[Dataset Boundary: Start]

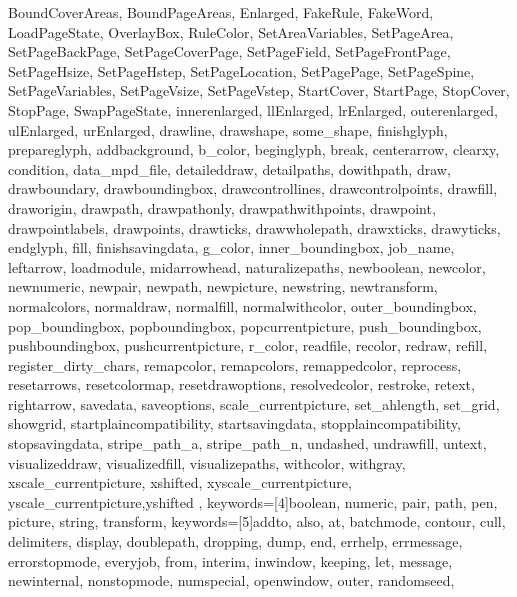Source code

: {{        BoundCoverAreas, BoundPageAreas, Enlarged, FakeRule,%
        FakeWord, LoadPageState, OverlayBox, RuleColor,%
        SetAreaVariables, SetPageArea, SetPageBackPage,%
        SetPageCoverPage, SetPageField, SetPageFrontPage,%
        SetPageHsize, SetPageHstep, SetPageLocation,%
        SetPagePage, SetPageSpine, SetPageVariables,%
        SetPageVsize, SetPageVstep, StartCover, StartPage,%
        StopCover, StopPage, SwapPageState, innerenlarged,%
        llEnlarged, lrEnlarged, outerenlarged, ulEnlarged, urEnlarged,%
        drawline, drawshape, some_shape,%
        finishglyph, prepareglyph,%
        addbackground, b_color, beginglyph, break, centerarrow,%
        clearxy, condition, data_mpd_file, detaileddraw,%
        detailpaths, dowithpath, draw, drawboundary,%
        drawboundingbox, drawcontrollines, drawcontrolpoints,%
        drawfill, draworigin, drawpath, drawpathonly,%
        drawpathwithpoints, drawpoint, drawpointlabels,%
        drawpoints, drawticks, drawwholepath, drawxticks,%
        drawyticks, endglyph, fill, finishsavingdata, g_color,%
        inner_boundingbox, job_name, leftarrow, loadmodule,%
        midarrowhead, naturalizepaths, newboolean, newcolor,%
        newnumeric, newpair, newpath, newpicture, newstring,%
        newtransform, normalcolors, normaldraw, normalfill,%
        normalwithcolor, outer_boundingbox, pop_boundingbox,%
        popboundingbox, popcurrentpicture, push_boundingbox,%
        pushboundingbox, pushcurrentpicture, r_color, readfile,%
        recolor, redraw, refill, register_dirty_chars,%
        remapcolor, remapcolors, remappedcolor, reprocess,%
        resetarrows, resetcolormap, resetdrawoptions,%
        resolvedcolor, restroke, retext, rightarrow, savedata,%
        saveoptions, scale_currentpicture, set_ahlength,%
        set_grid, showgrid, startplaincompatibility,%
        startsavingdata, stopplaincompatibility,%
        stopsavingdata, stripe_path_a, stripe_path_n, undashed,%
        undrawfill, untext, visualizeddraw, visualizedfill,%
        visualizepaths, withcolor, withgray,%
        xscale_currentpicture, xshifted,%
        xyscale_currentpicture, yscale_currentpicture,yshifted%
    },%
    keywords=[4]{boolean, numeric, pair, path, pen, picture, string, transform},%
    keywords=[5]{addto, also, at, batchmode, contour, cull, delimiters,%
        display, doublepath, dropping, dump, end, errhelp,%
        errmessage, errorstopmode, everyjob, from, interim,%
        inwindow, keeping, let, message, newinternal,%
        nonstopmode, numspecial, openwindow, outer, randomseed,%
}}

[Dataset Boundary: End]

- [Exercise]:
Repeat exactly the lines starting at the line with "nonstopmode, numspecial, openwindow, outer, randomseed,%" and ending with the final line of the entries. Include nothing else.

- [Answer section]:
        nonstopmode, numspecial, openwindow, outer, randomseed,%
}}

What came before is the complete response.